Company name | Milrem Robotics |
---|---|
Project Manager | Meelis Leib |
Systems Architect | Erik Ilbis |
Company name | Autonomous Driving Lab, Institute of Computer Science, University of Tartu |
---|---|
Team lead | Tambet Matiisen |
Data collection | Kertu Toompea |
Model training | Romet Aidla |
Robot integration | Anish Shrestha |
Map preparation | Edgar Sepp |
The goal of the project is to collect and validate dataset for vision-based off-road navigation with geographical hints.
Milrem UGV needs to be able to navigate:
- in unstructured environment (no buildings, roads or other landmarks),
- with passive sensors (using only camera and GNSS, active sensors make the UGV discoverable to the enemy),
- with no prior map or with outdated map,
- with unreliable satellite positioning signals.
System that satisfies the above goals was proposed in the ViKiNG paper by Dhruv Shah and Sergey Levine from University of California, Berkeley. The paper demonstrated vision-based kilometer-scale navigation with geographical hints in semi-structured urban environments, including parks. The goal of this project was to extend the ViKiNG solution to unstructured off-road environments, for example forests.

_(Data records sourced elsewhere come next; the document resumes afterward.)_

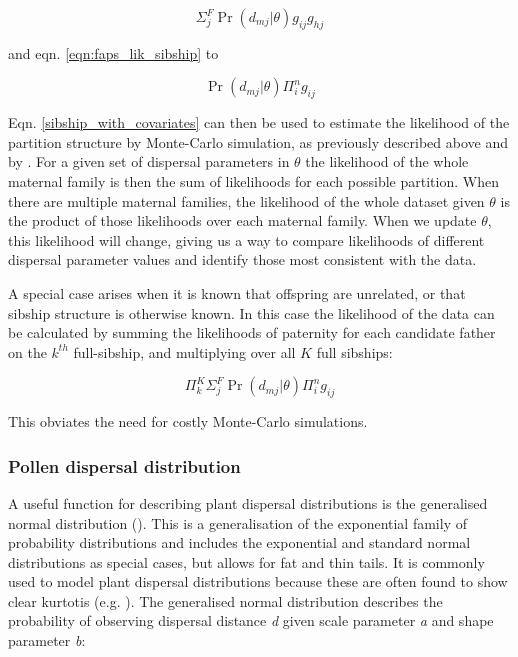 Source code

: \documentclass[10pt, a4paper, twocolumn]{article} %
\begin{document}
\begin{equation}\label{eqn:pairwise_with_covariates}
\Sigma_j^F \Pr(d_{mj} | \theta)g_{ij}g_{hj}
\end{equation}

and eqn. \ref{eqn:faps_lik_sibship} to

\begin{equation}
\label{sibship_with_covariates}
\Pr(d_{mj} | \theta)\Pi_i^n g_{ij}
\end{equation}

Eqn. \ref{sibship_with_covariates} can then be used to estimate the likelihood of the partition structure by Monte-Carlo simulation, as previously described above and by \cite{ellis2018efficient}.
For a given set of dispersal parameters in $\theta$ the likelihood of the whole maternal family is then the sum of likelihoods for each possible partition. When there are multiple maternal families, the likelihood of the whole dataset given $\theta$ is the product of those likelihoods over each maternal family. When we update $\theta$, this likelihood will change, giving us a way to compare likelihoods of different dispersal parameter values and identify those most consistent with the data.

A special case arises when it is known that offspring are unrelated, or that sibship structure is otherwise known. In this case the likelihood of the data can be calculated by summing the likelihoods of paternity for each candidate father on the $k^{th}$ full-sibship, and multiplying over all $K$ full sibships:

\begin{equation}
\label{lik_if_no_structure}
\Pi_k^K\Sigma_j^F\Pr(d_{mj} | \theta)\Pi_i^n g_{ij}
\end{equation}

This obviates the need for costly Monte-Carlo simulations.

\subsubsection{Pollen dispersal distribution}

A useful function for describing plant dispersal distributions is the generalised normal distribution (\cite{clark1998trees,Nadarajah2005,kremer2012long}). This is a generalisation of the exponential family of probability distributions and includes the exponential and standard normal distributions as special cases, but allows for fat and thin tails. It is commonly used to model plant dispersal distributions because these are often found to show clear kurtotis (e.g. \cite{austerlitz2004using, robledo2005patterns, klein2008pollen, burczyk2019patterns, field2011importance, ottewell2012pollen}). The generalised normal distribution describes the probability of observing dispersal distance \textit{d} given scale parameter \textit{a} and shape parameter \textit{b}:
\end{document}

Examples of desired environment:
The goal of using passive sensors means that the camera is the primary sensor. The currently best known way to make sense of camera images is to use artificial neural networks. These networks need a lot of training data to work well. Therefore the main goal of this project was to collect and validate the data to train artificial neural networks for vision-based navigation.
We set ourselves a goal to collect 50 hours of data consisting of 150 km of trajectories. This was inspired by the ViKiNG paper having 42 hours of training data. Time-wise this goal was achieved, distance-wise 104 km was collected.
In addition to collecting the data we wanted to validate if it is usable for training the neural networks. We actually went further than that by not only training the networks, but also implementing a proof-of-concept navigation system on Jackal robot.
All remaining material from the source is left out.